- **Activity**
Transcribe the full listing, keeping every word as it stands.

-- Listed entries follows --

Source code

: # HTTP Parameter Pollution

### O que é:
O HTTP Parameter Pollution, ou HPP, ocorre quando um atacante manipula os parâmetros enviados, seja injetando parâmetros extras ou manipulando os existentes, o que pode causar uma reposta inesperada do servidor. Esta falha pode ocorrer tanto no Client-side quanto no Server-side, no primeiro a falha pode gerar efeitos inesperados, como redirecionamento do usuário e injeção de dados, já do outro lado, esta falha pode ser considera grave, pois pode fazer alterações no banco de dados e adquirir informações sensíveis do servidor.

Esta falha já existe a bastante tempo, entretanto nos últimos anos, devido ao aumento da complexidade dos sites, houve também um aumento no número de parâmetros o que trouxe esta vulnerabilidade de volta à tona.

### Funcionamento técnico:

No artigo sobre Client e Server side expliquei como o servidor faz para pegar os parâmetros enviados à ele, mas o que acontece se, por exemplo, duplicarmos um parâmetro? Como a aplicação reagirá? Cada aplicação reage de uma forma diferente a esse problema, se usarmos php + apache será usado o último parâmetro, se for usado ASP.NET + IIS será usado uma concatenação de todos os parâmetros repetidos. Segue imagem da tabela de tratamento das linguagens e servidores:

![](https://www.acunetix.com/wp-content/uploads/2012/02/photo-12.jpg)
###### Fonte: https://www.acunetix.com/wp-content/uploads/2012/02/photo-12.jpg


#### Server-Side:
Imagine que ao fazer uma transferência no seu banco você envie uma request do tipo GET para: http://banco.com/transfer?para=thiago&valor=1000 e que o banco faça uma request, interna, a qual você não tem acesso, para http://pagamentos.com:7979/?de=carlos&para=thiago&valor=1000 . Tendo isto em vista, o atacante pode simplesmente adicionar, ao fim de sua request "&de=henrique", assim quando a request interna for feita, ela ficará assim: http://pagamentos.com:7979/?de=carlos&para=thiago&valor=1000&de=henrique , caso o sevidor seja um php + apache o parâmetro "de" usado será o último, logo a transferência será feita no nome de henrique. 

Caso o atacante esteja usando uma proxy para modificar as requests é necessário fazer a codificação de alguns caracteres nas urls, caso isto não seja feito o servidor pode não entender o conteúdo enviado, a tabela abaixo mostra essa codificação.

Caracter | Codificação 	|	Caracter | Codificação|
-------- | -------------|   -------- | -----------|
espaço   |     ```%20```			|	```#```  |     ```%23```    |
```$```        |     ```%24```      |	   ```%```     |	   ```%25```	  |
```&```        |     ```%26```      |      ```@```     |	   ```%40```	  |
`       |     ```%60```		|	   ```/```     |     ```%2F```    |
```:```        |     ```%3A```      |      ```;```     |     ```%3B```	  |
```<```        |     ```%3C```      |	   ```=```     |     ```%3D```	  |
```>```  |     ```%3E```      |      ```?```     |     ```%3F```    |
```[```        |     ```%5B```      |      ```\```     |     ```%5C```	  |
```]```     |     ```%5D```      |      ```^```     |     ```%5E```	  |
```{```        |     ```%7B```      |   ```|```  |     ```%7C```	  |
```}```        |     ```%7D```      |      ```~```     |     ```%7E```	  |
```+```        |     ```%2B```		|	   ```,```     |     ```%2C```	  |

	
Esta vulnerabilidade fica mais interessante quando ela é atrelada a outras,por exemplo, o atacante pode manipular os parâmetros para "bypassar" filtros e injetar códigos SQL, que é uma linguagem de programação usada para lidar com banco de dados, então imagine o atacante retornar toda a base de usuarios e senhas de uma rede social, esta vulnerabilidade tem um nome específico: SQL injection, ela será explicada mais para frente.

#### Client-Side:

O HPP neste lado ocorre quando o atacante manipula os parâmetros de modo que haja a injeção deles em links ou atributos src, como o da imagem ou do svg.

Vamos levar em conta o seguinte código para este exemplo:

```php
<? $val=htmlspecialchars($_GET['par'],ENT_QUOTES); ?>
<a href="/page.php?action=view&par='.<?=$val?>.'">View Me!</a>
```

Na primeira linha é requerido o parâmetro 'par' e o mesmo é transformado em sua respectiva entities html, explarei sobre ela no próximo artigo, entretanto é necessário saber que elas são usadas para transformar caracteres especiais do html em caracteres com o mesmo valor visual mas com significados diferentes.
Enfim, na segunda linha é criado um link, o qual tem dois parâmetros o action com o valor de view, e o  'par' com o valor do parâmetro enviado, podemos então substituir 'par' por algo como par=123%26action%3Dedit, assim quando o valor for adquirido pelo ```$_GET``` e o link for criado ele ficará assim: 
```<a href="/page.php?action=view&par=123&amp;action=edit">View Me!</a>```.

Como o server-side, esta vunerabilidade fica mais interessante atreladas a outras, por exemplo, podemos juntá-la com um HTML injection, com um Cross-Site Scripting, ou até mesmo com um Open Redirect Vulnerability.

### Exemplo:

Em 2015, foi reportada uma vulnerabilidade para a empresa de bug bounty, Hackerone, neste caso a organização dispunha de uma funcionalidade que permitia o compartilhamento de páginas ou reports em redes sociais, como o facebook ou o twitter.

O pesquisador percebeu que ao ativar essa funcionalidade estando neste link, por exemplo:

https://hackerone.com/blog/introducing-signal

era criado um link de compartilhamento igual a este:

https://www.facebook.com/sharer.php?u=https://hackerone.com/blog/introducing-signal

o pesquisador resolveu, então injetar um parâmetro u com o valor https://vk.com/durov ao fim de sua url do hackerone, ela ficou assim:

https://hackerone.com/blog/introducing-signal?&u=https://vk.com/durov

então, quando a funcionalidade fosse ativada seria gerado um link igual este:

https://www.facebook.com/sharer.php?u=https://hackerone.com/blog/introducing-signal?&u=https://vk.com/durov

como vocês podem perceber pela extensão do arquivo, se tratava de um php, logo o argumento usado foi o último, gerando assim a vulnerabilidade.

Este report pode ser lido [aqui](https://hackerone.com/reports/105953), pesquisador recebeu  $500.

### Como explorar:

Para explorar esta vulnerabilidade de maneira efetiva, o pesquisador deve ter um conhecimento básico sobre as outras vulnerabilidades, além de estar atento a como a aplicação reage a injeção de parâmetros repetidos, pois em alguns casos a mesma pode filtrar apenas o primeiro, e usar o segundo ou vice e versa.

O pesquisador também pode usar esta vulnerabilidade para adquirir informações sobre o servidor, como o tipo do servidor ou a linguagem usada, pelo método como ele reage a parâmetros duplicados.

-- Listed entries concluded --

- **Answer space**
Source code

: # HTTP Parameter Pollution

### O que é:
O HTTP Parameter Pollution, ou HPP, ocorre quando um atacante manipula os parâmetros enviados, seja injetando parâmetros extras ou manipulando os existentes, o que pode causar uma reposta inesperada do servidor. Esta falha pode ocorrer tanto no Client-side quanto no Server-side, no primeiro a falha pode gerar efeitos inesperados, como redirecionamento do usuário e injeção de dados, já do outro lado, esta falha pode ser considera grave, pois pode fazer alterações no banco de dados e adquirir informações sensíveis do servidor.

Esta falha já existe a bastante tempo, entretanto nos últimos anos, devido ao aumento da complexidade dos sites, houve também um aumento no número de parâmetros o que trouxe esta vulnerabilidade de volta à tona.

### Funcionamento técnico:

No artigo sobre Client e Server side expliquei como o servidor faz para pegar os parâmetros enviados à ele, mas o que acontece se, por exemplo, duplicarmos um parâmetro? Como a aplicação reagirá? Cada aplicação reage de uma forma diferente a esse problema, se usarmos php + apache será usado o último parâmetro, se for usado ASP.NET + IIS será usado uma concatenação de todos os parâmetros repetidos. Segue imagem da tabela de tratamento das linguagens e servidores:

![](https://www.acunetix.com/wp-content/uploads/2012/02/photo-12.jpg)
###### Fonte: https://www.acunetix.com/wp-content/uploads/2012/02/photo-12.jpg


#### Server-Side:
Imagine que ao fazer uma transferência no seu banco você envie uma request do tipo GET para: http://banco.com/transfer?para=thiago&valor=1000 e que o banco faça uma request, interna, a qual você não tem acesso, para http://pagamentos.com:7979/?de=carlos&para=thiago&valor=1000 . Tendo isto em vista, o atacante pode simplesmente adicionar, ao fim de sua request "&de=henrique", assim quando a request interna for feita, ela ficará assim: http://pagamentos.com:7979/?de=carlos&para=thiago&valor=1000&de=henrique , caso o sevidor seja um php + apache o parâmetro "de" usado será o último, logo a transferência será feita no nome de henrique. 

Caso o atacante esteja usando uma proxy para modificar as requests é necessário fazer a codificação de alguns caracteres nas urls, caso isto não seja feito o servidor pode não entender o conteúdo enviado, a tabela abaixo mostra essa codificação.

Caracter | Codificação 	|	Caracter | Codificação|
-------- | -------------|   -------- | -----------|
espaço   |     ```%20```			|	```#```  |     ```%23```    |
```$```        |     ```%24```      |	   ```%```     |	   ```%25```	  |
```&```        |     ```%26```      |      ```@```     |	   ```%40```	  |
`       |     ```%60```		|	   ```/```     |     ```%2F```    |
```:```        |     ```%3A```      |      ```;```     |     ```%3B```	  |
```<```        |     ```%3C```      |	   ```=```     |     ```%3D```	  |
```>```  |     ```%3E```      |      ```?```     |     ```%3F```    |
```[```        |     ```%5B```      |      ```\```     |     ```%5C```	  |
```]```     |     ```%5D```      |      ```^```     |     ```%5E```	  |
```{```        |     ```%7B```      |   ```|```  |     ```%7C```	  |
```}```        |     ```%7D```      |      ```~```     |     ```%7E```	  |
```+```        |     ```%2B```		|	   ```,```     |     ```%2C```	  |

	
Esta vulnerabilidade fica mais interessante quando ela é atrelada a outras,por exemplo, o atacante pode manipular os parâmetros para "bypassar" filtros e injetar códigos SQL, que é uma linguagem de programação usada para lidar com banco de dados, então imagine o atacante retornar toda a base de usuarios e senhas de uma rede social, esta vulnerabilidade tem um nome específico: SQL injection, ela será explicada mais para frente.

#### Client-Side:

O HPP neste lado ocorre quando o atacante manipula os parâmetros de modo que haja a injeção deles em links ou atributos src, como o da imagem ou do svg.

Vamos levar em conta o seguinte código para este exemplo:

```php
<? $val=htmlspecialchars($_GET['par'],ENT_QUOTES); ?>
<a href="/page.php?action=view&par='.<?=$val?>.'">View Me!</a>
```

Na primeira linha é requerido o parâmetro 'par' e o mesmo é transformado em sua respectiva entities html, explarei sobre ela no próximo artigo, entretanto é necessário saber que elas são usadas para transformar caracteres especiais do html em caracteres com o mesmo valor visual mas com significados diferentes.
Enfim, na segunda linha é criado um link, o qual tem dois parâmetros o action com o valor de view, e o  'par' com o valor do parâmetro enviado, podemos então substituir 'par' por algo como par=123%26action%3Dedit, assim quando o valor for adquirido pelo ```$_GET``` e o link for criado ele ficará assim: 
```<a href="/page.php?action=view&par=123&amp;action=edit">View Me!</a>```.

Como o server-side, esta vunerabilidade fica mais interessante atreladas a outras, por exemplo, podemos juntá-la com um HTML injection, com um Cross-Site Scripting, ou até mesmo com um Open Redirect Vulnerability.

### Exemplo:

Em 2015, foi reportada uma vulnerabilidade para a empresa de bug bounty, Hackerone, neste caso a organização dispunha de uma funcionalidade que permitia o compartilhamento de páginas ou reports em redes sociais, como o facebook ou o twitter.

O pesquisador percebeu que ao ativar essa funcionalidade estando neste link, por exemplo:

https://hackerone.com/blog/introducing-signal

era criado um link de compartilhamento igual a este:

https://www.facebook.com/sharer.php?u=https://hackerone.com/blog/introducing-signal

o pesquisador resolveu, então injetar um parâmetro u com o valor https://vk.com/durov ao fim de sua url do hackerone, ela ficou assim:

https://hackerone.com/blog/introducing-signal?&u=https://vk.com/durov

então, quando a funcionalidade fosse ativada seria gerado um link igual este:

https://www.facebook.com/sharer.php?u=https://hackerone.com/blog/introducing-signal?&u=https://vk.com/durov

como vocês podem perceber pela extensão do arquivo, se tratava de um php, logo o argumento usado foi o último, gerando assim a vulnerabilidade.

Este report pode ser lido [aqui](https://hackerone.com/reports/105953), pesquisador recebeu  $500.

### Como explorar:

Para explorar esta vulnerabilidade de maneira efetiva, o pesquisador deve ter um conhecimento básico sobre as outras vulnerabilidades, além de estar atento a como a aplicação reage a injeção de parâmetros repetidos, pois em alguns casos a mesma pode filtrar apenas o primeiro, e usar o segundo ou vice e versa.

O pesquisador também pode usar esta vulnerabilidade para adquirir informações sobre o servidor, como o tipo do servidor ou a linguagem usada, pelo método como ele reage a parâmetros duplicados.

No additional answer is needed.